Filter on the word "pyaudio": copy each matching line from the listing below.

◆ **DATASET ENTRIES**
###

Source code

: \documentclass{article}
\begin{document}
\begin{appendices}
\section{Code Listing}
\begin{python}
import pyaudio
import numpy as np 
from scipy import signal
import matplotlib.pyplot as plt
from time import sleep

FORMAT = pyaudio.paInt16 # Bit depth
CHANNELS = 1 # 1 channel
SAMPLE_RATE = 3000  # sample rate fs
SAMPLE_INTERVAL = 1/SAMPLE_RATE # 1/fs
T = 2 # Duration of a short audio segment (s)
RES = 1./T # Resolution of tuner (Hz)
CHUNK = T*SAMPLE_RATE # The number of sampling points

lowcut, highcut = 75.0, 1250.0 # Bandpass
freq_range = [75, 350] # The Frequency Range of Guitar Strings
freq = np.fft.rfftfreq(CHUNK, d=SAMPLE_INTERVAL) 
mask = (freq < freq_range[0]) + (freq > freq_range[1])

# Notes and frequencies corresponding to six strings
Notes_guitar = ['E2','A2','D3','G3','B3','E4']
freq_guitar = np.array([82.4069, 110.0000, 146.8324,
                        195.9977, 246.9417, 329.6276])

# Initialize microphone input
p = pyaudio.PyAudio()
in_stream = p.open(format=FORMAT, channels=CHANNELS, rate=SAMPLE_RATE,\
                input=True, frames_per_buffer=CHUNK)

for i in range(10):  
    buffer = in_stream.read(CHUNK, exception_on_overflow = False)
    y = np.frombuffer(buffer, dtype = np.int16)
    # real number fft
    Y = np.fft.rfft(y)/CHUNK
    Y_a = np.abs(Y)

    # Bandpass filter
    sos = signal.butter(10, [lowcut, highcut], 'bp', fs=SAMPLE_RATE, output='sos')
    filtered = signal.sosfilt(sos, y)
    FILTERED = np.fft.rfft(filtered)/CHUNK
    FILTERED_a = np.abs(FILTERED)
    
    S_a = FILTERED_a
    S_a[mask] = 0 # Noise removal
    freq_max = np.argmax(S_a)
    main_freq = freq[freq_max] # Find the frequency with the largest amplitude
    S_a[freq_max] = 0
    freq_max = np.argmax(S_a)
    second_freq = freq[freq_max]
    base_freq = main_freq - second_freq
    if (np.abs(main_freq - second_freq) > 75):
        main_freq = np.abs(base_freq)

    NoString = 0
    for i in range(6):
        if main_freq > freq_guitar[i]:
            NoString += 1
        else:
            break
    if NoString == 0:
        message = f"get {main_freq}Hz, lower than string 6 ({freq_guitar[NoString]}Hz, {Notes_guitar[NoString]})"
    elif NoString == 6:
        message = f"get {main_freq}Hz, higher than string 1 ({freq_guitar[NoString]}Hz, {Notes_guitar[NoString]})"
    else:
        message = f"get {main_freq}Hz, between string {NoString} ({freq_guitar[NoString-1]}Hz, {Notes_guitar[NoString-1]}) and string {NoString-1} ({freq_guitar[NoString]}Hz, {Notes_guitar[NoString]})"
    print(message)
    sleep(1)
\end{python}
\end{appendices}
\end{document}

###

◆ **ANSWER TO THE PROBLEM**
import pyaudio
FORMAT = pyaudio.paInt16 # Bit depth
p = pyaudio.PyAudio()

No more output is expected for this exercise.